Although our study was more inclusive than previous mortality studies of Vermont granite workers, 609 (8%) eligible men were excluded from the cohort because of missing data and an additional 99 were excluded from the case–control analyses because of insufficient work history information. However, most of those excluded were younger workers with short, recent exposures and hence they would not have been selected for the exposure–response analyses. Only 170 of the excluded workers were born in or before 1947, the latest birth year in the lung cancer case–control analysis, and just 11 would have been selected as controls. It is therefore unlikely that their inclusion would have substantially altered the results. There were eight lung cancer cases among all the excluded workers, six of whom were born between 1886 and 1910 and had left work before 1957, when pension records began. Available information indicated lengthy employment in the granite industry for one of these workers, but short employment for the others. One of the other two excluded cases was born in 1929 and stopped working in the granite industry at age 25, while the other was born in 1955 and began working in 1986, so both would have low cumulative exposure. The implications of excluding these eight cases are unclear, but we would not expect a substantial impact given the apparent variability in their exposures and the large number of cases in the analysis.

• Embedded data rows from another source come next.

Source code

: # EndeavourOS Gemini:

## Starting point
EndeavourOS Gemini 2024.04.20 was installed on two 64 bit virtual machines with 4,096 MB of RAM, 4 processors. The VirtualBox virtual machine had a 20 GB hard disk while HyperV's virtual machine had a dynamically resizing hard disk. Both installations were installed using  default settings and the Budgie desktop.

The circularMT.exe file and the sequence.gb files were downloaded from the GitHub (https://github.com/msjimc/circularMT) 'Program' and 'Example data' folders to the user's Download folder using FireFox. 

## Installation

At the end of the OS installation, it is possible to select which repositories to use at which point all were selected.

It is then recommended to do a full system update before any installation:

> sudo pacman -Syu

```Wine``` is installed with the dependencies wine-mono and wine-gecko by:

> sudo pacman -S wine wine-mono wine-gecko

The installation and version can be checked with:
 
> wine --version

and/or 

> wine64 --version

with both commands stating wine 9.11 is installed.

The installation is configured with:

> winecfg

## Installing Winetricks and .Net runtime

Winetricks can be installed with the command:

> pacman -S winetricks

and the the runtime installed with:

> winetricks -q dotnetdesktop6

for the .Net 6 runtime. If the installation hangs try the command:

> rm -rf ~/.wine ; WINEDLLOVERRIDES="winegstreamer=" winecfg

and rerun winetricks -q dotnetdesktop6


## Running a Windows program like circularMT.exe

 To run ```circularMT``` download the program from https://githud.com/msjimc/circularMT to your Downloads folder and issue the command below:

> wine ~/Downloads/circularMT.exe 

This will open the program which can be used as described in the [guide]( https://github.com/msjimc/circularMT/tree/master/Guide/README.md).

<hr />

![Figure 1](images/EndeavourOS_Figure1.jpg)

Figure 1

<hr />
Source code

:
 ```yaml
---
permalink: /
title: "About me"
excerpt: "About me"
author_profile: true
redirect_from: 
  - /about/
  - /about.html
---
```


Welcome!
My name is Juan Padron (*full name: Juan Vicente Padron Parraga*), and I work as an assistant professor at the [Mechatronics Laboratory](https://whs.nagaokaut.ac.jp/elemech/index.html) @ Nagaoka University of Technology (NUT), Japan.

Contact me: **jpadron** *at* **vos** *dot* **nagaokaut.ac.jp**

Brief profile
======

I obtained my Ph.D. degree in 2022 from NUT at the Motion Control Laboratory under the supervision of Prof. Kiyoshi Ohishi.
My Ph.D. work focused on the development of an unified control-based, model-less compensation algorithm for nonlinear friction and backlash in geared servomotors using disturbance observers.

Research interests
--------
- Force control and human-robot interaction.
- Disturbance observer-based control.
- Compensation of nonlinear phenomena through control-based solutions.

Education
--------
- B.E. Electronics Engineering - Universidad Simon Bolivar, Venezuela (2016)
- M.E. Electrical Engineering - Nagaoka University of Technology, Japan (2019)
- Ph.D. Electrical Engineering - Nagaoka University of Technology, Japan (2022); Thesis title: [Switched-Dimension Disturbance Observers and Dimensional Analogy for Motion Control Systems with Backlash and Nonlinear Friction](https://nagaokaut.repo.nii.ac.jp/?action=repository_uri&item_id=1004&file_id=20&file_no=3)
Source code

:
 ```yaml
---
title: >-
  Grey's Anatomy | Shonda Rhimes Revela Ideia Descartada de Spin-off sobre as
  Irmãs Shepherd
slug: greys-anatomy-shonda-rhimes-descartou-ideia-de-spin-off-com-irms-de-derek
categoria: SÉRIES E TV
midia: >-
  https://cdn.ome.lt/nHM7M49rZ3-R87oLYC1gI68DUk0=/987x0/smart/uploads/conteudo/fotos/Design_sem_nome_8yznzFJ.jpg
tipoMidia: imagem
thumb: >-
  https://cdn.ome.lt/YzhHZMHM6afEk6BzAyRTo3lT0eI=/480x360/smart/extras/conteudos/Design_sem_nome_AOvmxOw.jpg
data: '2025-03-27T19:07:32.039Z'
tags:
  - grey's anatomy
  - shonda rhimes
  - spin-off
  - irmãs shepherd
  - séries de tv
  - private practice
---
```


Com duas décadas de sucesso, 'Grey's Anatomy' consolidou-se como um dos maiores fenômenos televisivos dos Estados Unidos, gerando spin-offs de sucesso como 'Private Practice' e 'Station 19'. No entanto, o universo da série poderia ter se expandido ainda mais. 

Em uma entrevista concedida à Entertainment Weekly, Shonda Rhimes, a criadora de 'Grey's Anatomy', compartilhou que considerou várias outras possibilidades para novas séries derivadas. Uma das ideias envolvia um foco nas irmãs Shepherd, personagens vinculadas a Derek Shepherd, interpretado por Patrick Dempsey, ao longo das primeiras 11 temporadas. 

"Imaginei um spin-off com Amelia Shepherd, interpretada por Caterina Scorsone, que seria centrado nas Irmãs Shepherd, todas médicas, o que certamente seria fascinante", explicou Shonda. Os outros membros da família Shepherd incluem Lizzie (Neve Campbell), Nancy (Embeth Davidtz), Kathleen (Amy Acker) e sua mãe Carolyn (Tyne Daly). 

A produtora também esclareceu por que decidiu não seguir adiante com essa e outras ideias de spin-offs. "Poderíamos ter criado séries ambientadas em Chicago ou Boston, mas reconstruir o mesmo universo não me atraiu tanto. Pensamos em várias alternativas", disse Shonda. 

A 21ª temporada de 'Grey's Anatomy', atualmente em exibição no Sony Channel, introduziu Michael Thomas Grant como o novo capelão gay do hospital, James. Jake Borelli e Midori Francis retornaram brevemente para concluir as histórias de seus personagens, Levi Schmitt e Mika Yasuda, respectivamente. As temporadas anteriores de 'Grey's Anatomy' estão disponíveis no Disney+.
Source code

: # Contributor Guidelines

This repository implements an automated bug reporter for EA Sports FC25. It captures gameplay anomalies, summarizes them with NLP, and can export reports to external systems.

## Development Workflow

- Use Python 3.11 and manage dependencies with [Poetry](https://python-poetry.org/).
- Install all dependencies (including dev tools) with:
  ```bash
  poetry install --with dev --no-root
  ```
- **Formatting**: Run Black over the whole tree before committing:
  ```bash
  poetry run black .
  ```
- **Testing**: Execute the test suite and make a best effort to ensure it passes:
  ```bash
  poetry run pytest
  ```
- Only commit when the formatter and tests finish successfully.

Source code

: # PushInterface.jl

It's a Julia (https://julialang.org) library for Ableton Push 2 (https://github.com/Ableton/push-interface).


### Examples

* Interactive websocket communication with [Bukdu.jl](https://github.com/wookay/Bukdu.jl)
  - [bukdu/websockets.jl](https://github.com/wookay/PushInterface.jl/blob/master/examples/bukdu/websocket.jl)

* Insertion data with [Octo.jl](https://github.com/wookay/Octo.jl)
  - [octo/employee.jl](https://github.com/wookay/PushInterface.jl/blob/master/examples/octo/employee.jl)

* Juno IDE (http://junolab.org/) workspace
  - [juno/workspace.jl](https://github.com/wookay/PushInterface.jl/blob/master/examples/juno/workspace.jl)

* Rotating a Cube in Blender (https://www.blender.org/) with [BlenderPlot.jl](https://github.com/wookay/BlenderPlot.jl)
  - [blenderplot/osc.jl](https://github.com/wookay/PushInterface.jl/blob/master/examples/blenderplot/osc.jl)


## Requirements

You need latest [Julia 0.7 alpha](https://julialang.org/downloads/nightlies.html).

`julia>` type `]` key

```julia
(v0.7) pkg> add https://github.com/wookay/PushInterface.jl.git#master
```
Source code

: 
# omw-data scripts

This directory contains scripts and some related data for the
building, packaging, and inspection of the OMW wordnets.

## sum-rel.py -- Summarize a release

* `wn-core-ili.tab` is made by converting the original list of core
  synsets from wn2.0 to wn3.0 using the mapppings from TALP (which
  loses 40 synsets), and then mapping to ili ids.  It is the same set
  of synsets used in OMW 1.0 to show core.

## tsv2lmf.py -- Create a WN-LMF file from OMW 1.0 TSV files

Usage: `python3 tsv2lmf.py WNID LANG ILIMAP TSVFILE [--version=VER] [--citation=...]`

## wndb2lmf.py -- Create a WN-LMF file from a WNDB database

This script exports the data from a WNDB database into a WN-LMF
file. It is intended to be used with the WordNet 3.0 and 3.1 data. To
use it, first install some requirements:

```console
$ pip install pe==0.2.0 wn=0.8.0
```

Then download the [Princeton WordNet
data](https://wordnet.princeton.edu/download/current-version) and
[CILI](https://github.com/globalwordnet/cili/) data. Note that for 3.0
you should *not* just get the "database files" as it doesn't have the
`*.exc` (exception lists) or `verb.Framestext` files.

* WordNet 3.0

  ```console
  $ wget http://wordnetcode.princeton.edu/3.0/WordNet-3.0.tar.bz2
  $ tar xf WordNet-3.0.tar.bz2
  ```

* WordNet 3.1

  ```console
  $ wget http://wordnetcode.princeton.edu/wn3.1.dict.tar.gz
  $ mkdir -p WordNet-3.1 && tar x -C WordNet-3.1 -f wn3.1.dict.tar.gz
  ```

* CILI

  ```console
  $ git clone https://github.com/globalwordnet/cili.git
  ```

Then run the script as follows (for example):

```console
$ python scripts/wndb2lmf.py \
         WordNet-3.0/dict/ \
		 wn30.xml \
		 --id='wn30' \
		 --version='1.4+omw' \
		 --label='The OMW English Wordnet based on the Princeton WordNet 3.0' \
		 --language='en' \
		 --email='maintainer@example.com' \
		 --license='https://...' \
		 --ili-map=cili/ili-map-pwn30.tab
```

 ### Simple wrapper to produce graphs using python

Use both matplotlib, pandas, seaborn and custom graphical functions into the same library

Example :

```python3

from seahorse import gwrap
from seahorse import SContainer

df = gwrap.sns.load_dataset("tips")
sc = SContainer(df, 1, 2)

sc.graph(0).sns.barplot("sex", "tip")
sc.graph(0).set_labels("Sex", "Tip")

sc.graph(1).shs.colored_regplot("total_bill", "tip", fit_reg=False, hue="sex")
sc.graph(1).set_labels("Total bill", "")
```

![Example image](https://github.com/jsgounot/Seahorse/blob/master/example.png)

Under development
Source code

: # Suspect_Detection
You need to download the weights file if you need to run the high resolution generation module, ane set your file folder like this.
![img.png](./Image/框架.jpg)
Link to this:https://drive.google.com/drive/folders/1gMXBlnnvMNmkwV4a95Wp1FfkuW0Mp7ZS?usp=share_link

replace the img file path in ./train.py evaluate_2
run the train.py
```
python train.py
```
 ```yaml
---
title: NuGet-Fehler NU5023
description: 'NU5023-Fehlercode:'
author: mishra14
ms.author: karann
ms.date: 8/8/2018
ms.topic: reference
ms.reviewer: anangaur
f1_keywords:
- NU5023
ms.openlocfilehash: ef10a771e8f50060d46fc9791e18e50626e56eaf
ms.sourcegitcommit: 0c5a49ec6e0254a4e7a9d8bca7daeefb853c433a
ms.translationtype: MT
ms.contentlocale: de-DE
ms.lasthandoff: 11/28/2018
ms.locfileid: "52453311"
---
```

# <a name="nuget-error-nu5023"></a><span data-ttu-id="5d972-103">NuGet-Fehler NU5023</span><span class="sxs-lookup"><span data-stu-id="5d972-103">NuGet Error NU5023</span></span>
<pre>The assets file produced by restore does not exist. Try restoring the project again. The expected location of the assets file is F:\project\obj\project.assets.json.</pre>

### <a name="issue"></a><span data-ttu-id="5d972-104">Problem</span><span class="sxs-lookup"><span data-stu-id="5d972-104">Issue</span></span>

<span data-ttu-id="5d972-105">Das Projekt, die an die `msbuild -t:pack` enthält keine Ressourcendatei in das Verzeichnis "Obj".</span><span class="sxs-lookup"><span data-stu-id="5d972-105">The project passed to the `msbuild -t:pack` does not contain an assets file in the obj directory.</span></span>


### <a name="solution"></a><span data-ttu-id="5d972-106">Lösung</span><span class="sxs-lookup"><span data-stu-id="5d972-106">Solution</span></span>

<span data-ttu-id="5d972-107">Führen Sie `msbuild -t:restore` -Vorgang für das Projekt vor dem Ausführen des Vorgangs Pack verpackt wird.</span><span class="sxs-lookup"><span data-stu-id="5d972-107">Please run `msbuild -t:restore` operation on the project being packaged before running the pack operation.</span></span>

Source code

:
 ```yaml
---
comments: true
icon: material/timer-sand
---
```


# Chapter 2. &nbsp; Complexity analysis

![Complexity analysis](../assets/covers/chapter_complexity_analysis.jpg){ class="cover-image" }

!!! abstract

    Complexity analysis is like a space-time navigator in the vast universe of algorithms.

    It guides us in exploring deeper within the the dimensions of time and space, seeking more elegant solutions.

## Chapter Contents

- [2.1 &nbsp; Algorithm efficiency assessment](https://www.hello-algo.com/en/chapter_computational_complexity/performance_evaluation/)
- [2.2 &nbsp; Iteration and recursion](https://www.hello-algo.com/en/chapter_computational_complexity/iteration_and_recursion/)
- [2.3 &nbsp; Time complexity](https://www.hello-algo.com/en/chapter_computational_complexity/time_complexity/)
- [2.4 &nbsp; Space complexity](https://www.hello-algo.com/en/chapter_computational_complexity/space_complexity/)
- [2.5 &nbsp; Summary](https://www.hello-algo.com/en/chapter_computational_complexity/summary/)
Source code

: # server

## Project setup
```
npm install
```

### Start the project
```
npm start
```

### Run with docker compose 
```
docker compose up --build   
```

Despite its limitations, our study has many strengths. It is the largest and most complete cohort of Vermont granite workers studied to date. The study also had a lengthy follow-up (on average 38 years) and exhaustive investigation ensured that mortality ascertainment was as complete as possible. Our study encompassed 100 years of employment in the Vermont granite industry, and the changes in work conditions occurring over this time ensured ample variation in exposure, which facilitates detection of exposure–response relationships. Finally, we used multiple sources of information to estimate exposure levels for specific jobs and reconstruct work histories.

Conclusions

This study found that silica exposure was related to mortality from silicosis and other non-malignant respiratory disease. There was no evidence of an association between silica exposure and lung cancer mortality, indicating that the increased mortality from this disease among cohort members is most likely attributable to cigarette smoking or other exposures unrelated to employment in the Vermont granite industry. The study also found no evidence of an increased risk of mortality from malignant or non-malignant kidney disease associated with employment in this industry.

Acknowledgments

We are grateful to Dennis Minoli and Matthew Peake for providing access to information needed to identify workers and determine work histories, Barbara Branch for her assistance with data compilation, Marley Davidson for her diligence and resourcefulness in tracking down mortality information, and Donald Murray and Mel Friberg for sharing their extensive knowledge of the Vermont granite industry. We also thank Robert Glenn who encouraged us to pursue this study.

References

Footnotes

  • Funding This study was supported by the Crystalline Silica Panel of the American Chemistry Council (ACC) through a contract with the University of Vermont (contract CS-2004-6.0-UV-Vacek). ACC had no role in data collection, statistics analysis or interpretation of results.

  • Competing interests None.

  • Ethics approval This study was conducted with the approval of the University of Vermont Research Protection Office, Committees on Human Research.

  • Provenance and peer review Not commissioned; externally peer reviewed.